*** Opening of Source data ***
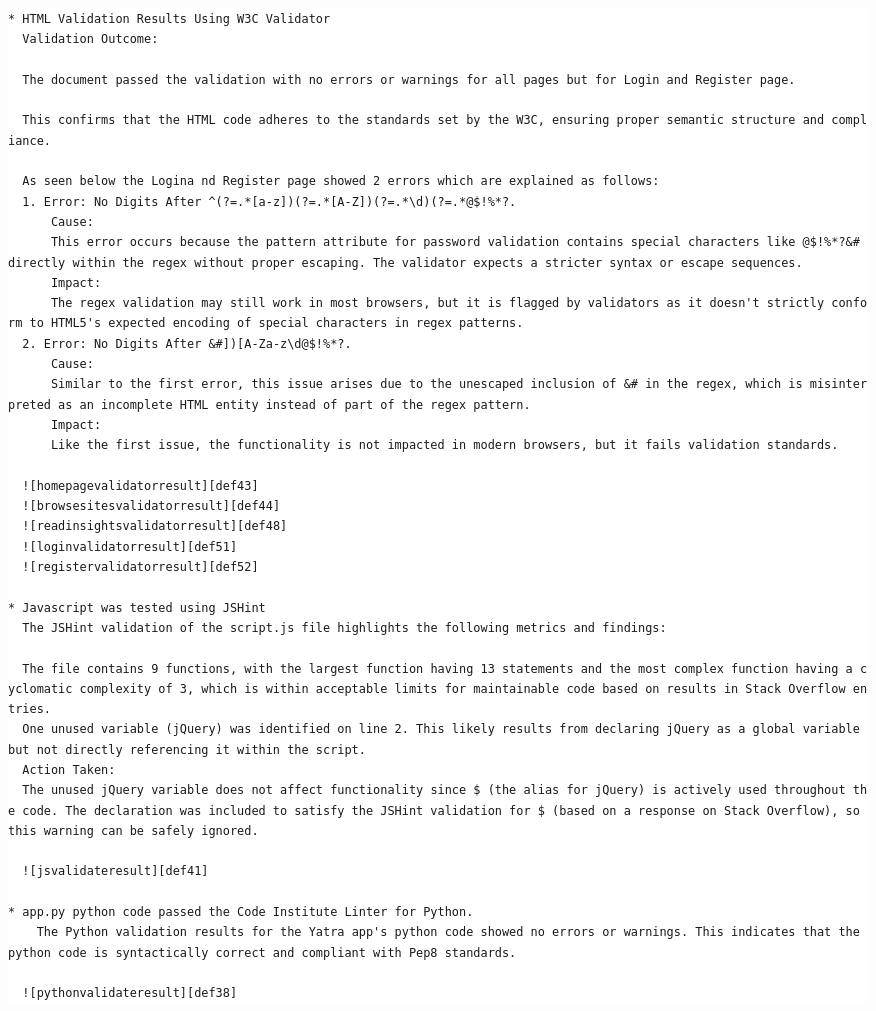     * HTML Validation Results Using W3C Validator
      Validation Outcome:

      The document passed the validation with no errors or warnings for all pages but for Login and Register page.

      This confirms that the HTML code adheres to the standards set by the W3C, ensuring proper semantic structure and compliance.

      As seen below the Logina nd Register page showed 2 errors which are explained as follows:
      1. Error: No Digits After ^(?=.*[a-z])(?=.*[A-Z])(?=.*\d)(?=.*@$!%*?.
          Cause:
          This error occurs because the pattern attribute for password validation contains special characters like @$!%*?&# directly within the regex without proper escaping. The validator expects a stricter syntax or escape sequences.
          Impact:
          The regex validation may still work in most browsers, but it is flagged by validators as it doesn't strictly conform to HTML5's expected encoding of special characters in regex patterns.
      2. Error: No Digits After &#])[A-Za-z\d@$!%*?.
          Cause:
          Similar to the first error, this issue arises due to the unescaped inclusion of &# in the regex, which is misinterpreted as an incomplete HTML entity instead of part of the regex pattern.
          Impact:
          Like the first issue, the functionality is not impacted in modern browsers, but it fails validation standards.
      
      ![homepagevalidatorresult][def43]
      ![browsesitesvalidatorresult][def44]
      ![readinsightsvalidatorresult][def48]
      ![loginvalidatorresult][def51]
      ![registervalidatorresult][def52]
    
    * Javascript was tested using JSHint
      The JSHint validation of the script.js file highlights the following metrics and findings:

      The file contains 9 functions, with the largest function having 13 statements and the most complex function having a cyclomatic complexity of 3, which is within acceptable limits for maintainable code based on results in Stack Overflow entries.
      One unused variable (jQuery) was identified on line 2. This likely results from declaring jQuery as a global variable but not directly referencing it within the script.
      Action Taken:
      The unused jQuery variable does not affect functionality since $ (the alias for jQuery) is actively used throughout the code. The declaration was included to satisfy the JSHint validation for $ (based on a response on Stack Overflow), so this warning can be safely ignored.

      ![jsvalidateresult][def41]

    * app.py python code passed the Code Institute Linter for Python.
        The Python validation results for the Yatra app's python code showed no errors or warnings. This indicates that the python code is syntactically correct and compliant with Pep8 standards.

      ![pythonvalidateresult][def38]
    

[Cdnfonts]: https://www.cdnfonts.com/samarkan.font
[def0]: https://travelmoves.in/india-news/indias-travel-trends-surge-in-spiritual-destination-searches
[def1]: ./documentation/favicon.png
[def2]: #c-frequent-user-goals
[def3]: #future-implementations
[def4]: https://www.shutterstock.com/g/iostephy
[def6]: ./documentation/validatorresults.png
[def7]: ./documentation/firstlighthouseresult.png
[def8]: ./documentation/lighthousetesting2.png
[def9]: https://fontawesome.com/
[def10]: https://ashwinsel-milestone1-shxwdq7nqt6.ws-eu107.gitpod.io/
[def11]: https://github.com/ashwinsel/Milestone-1.git
[def12]: https://www.microsoft.com/en-gb/microsoft-365/powerpoint
[def13]: https://balsamiq.com/
[def14]: https://coolors.co/
[def15]: https://tinypng.com/
[def16]: ./documentation/testcasesandresults.png
[def17]: https://materializecss.com/about.html
[def18]: https://autoprefixer.github.io/
[def19]: https://favicon.io/
[def20]: https://validator.w3.org/
[def21]: https://linktr.ee/iamavinashkr
[def22]: https://ui.dev/amiresponsive?url=https://ashwinsel.github.io/Milestone-1/index.html
[def23]: https://www.freeformatter.com/html-formatter.html
[def24]: ./documentation/ss-home.png
[def25]: ./documentation/flowchart1.png
[def26]: ./documentation/ss-home.png
[def27]: ./documentation/ss-browsesites.png
[def28]: ./documentation/ss-addinsight.png
[def29]: ./documentation/colour-pallete.png
[def30]: ./documentation/ss-register.png
[def31]: ./documentation/ss-signin.png
[def32]: ./documentation/ss-readinsight.png
[def33]: https://www.visa-indian-online.org/the-full-guide-to-spiritual-tourism-in-india
[def34]: ./documentation/error1.png 
[def35]: ./documentation/flowchart.png
[def36]: ./documentation/erdiagram.png
[def37]: ./documentation/whomepage.png
[def38]: ./documentation/py-validate-result.png
[def39]: ./documentation/cssvalidate-ss.png
[def40]: ./documentation/W3C-CSS-Validator-results.pdf
[def41]: ./documentation/jsvalidate-ss.png
[def42]: https://yatra1-4cc0076860db.herokuapp.com/ 
[def43]: ./documentation/valsshome.png
[def44]: ./documentation/valssbrowsesites.png
[def45]: ./documentation/lt-addsite.png
[def46]: ./documentation/main-img.png
[def47]: ./documentation/lt-addsite.png
[def48]: ./documentation/valssreadinsights.png
[def49]: ./static/img/chakra.png
[def50]: ./documentation/lt-home.png
[def51]: ./documentation/valsslogin.png
[def52]: ./documentation/valssregister.png
[def53]: ./documentation/whome.png
[def54]: ./documentation/wbrowsesites.png
[def55]: ./documentation/wreviews.png
[def56]: ./documentation/wregister.png
[def57]: ./documentation/wlogin.png
[def64]: ./documentation/lt-browsesites.png
[def65]: ./documentation/lt-readinsight.png
[def66]: ./documentation/lt-register.png
[def67]: ./documentation/lt-signin.png
[def68]: ./documentation/lt-addinsight.png
[def75]: https://www.jagranjosh.com/general-knowledge/gk-quiz-on-hindu-mythology-1706194424-1
[def76]: https://courses.webdevsimplified.com/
*** Close of Source data ***
■ **Task goal**
Write out the records above exactly as they appear, leaving out any pictures.

■ **Response to this exercise**
     * HTML Validation Results Using W3C Validator
      Validation Outcome:

      The document passed the validation with no errors or warnings for all pages but for Login and Register page.

      This confirms that the HTML code adheres to the standards set by the W3C, ensuring proper semantic structure and compliance.

      As seen below the Logina nd Register page showed 2 errors which are explained as follows:
      1. Error: No Digits After ^(?=.*[a-z])(?=.*[A-Z])(?=.*\d)(?=.*@$!%*?.
          Cause:
          This error occurs because the pattern attribute for password validation contains special characters like @$!%*?&# directly within the regex without proper escaping. The validator expects a stricter syntax or escape sequences.
          Impact:
          The regex validation may still work in most browsers, but it is flagged by validators as it doesn't strictly conform to HTML5's expected encoding of special characters in regex patterns.
      2. Error: No Digits After &#])[A-Za-z\d@$!%*?.
          Cause:
          Similar to the first error, this issue arises due to the unescaped inclusion of &# in the regex, which is misinterpreted as an incomplete HTML entity instead of part of the regex pattern.
          Impact:
          Like the first issue, the functionality is not impacted in modern browsers, but it fails validation standards.
      
      ![homepagevalidatorresult][def43]
      ![browsesitesvalidatorresult][def44]
      ![readinsightsvalidatorresult][def48]
      ![loginvalidatorresult][def51]
      ![registervalidatorresult][def52]
    
    * Javascript was tested using JSHint
      The JSHint validation of the script.js file highlights the following metrics and findings:

      The file contains 9 functions, with the largest function having 13 statements and the most complex function having a cyclomatic complexity of 3, which is within acceptable limits for maintainable code based on results in Stack Overflow entries.
      One unused variable (jQuery) was identified on line 2. This likely results from declaring jQuery as a global variable but not directly referencing it within the script.
      Action Taken:
      The unused jQuery variable does not affect functionality since $ (the alias for jQuery) is actively used throughout the code. The declaration was included to satisfy the JSHint validation for $ (based on a response on Stack Overflow), so this warning can be safely ignored.

      ![jsvalidateresult][def41]

    * app.py python code passed the Code Institute Linter for Python.
        The Python validation results for the Yatra app's python code showed no errors or warnings. This indicates that the python code is syntactically correct and compliant with Pep8 standards.

      ![pythonvalidateresult][def38]
    

[Cdnfonts]: https://www.cdnfonts.com/samarkan.font
[def0]: https://travelmoves.in/india-news/indias-travel-trends-surge-in-spiritual-destination-searches
[def1]: ./documentation/favicon.png
[def2]: #c-frequent-user-goals
[def3]: #future-implementations
[def4]: https://www.shutterstock.com/g/iostephy
[def6]: ./documentation/validatorresults.png
[def7]: ./documentation/firstlighthouseresult.png
[def8]: ./documentation/lighthousetesting2.png
[def9]: https://fontawesome.com/
[def10]: https://ashwinsel-milestone1-shxwdq7nqt6.ws-eu107.gitpod.io/
[def11]: https://github.com/ashwinsel/Milestone-1.git
[def12]: https://www.microsoft.com/en-gb/microsoft-365/powerpoint
[def13]: https://balsamiq.com/
[def14]: https://coolors.co/
[def15]: https://tinypng.com/
[def16]: ./documentation/testcasesandresults.png
[def17]: https://materializecss.com/about.html
[def18]: https://autoprefixer.github.io/
[def19]: https://favicon.io/
[def20]: https://validator.w3.org/
[def21]: https://linktr.ee/iamavinashkr
[def22]: https://ui.dev/amiresponsive?url=https://ashwinsel.github.io/Milestone-1/index.html
[def23]: https://www.freeformatter.com/html-formatter.html
[def24]: ./documentation/ss-home.png
[def25]: ./documentation/flowchart1.png
[def26]: ./documentation/ss-home.png
[def27]: ./documentation/ss-browsesites.png
[def28]: ./documentation/ss-addinsight.png
[def29]: ./documentation/colour-pallete.png
[def30]: ./documentation/ss-register.png
[def31]: ./documentation/ss-signin.png
[def32]: ./documentation/ss-readinsight.png
[def33]: https://www.visa-indian-online.org/the-full-guide-to-spiritual-tourism-in-india
[def34]: ./documentation/error1.png 
[def35]: ./documentation/flowchart.png
[def36]: ./documentation/erdiagram.png
[def37]: ./documentation/whomepage.png
[def38]: ./documentation/py-validate-result.png
[def39]: ./documentation/cssvalidate-ss.png
[def40]: ./documentation/W3C-CSS-Validator-results.pdf
[def41]: ./documentation/jsvalidate-ss.png
[def42]: https://yatra1-4cc0076860db.herokuapp.com/ 
[def43]: ./documentation/valsshome.png
[def44]: ./documentation/valssbrowsesites.png
[def45]: ./documentation/lt-addsite.png
[def46]: ./documentation/main-img.png
[def47]: ./documentation/lt-addsite.png
[def48]: ./documentation/valssreadinsights.png
[def49]: ./static/img/chakra.png
[def50]: ./documentation/lt-home.png
[def51]: ./documentation/valsslogin.png
[def52]: ./documentation/valssregister.png
[def53]: ./documentation/whome.png
[def54]: ./documentation/wbrowsesites.png
[def55]: ./documentation/wreviews.png
[def56]: ./documentation/wregister.png
[def57]: ./documentation/wlogin.png
[def64]: ./documentation/lt-browsesites.png
[def65]: ./documentation/lt-readinsight.png
[def66]: ./documentation/lt-register.png
[def67]: ./documentation/lt-signin.png
[def68]: ./documentation/lt-addinsight.png
[def75]: https://www.jagranjosh.com/general-knowledge/gk-quiz-on-hindu-mythology-1706194424-1
[def76]: https://courses.webdevsimplified.com/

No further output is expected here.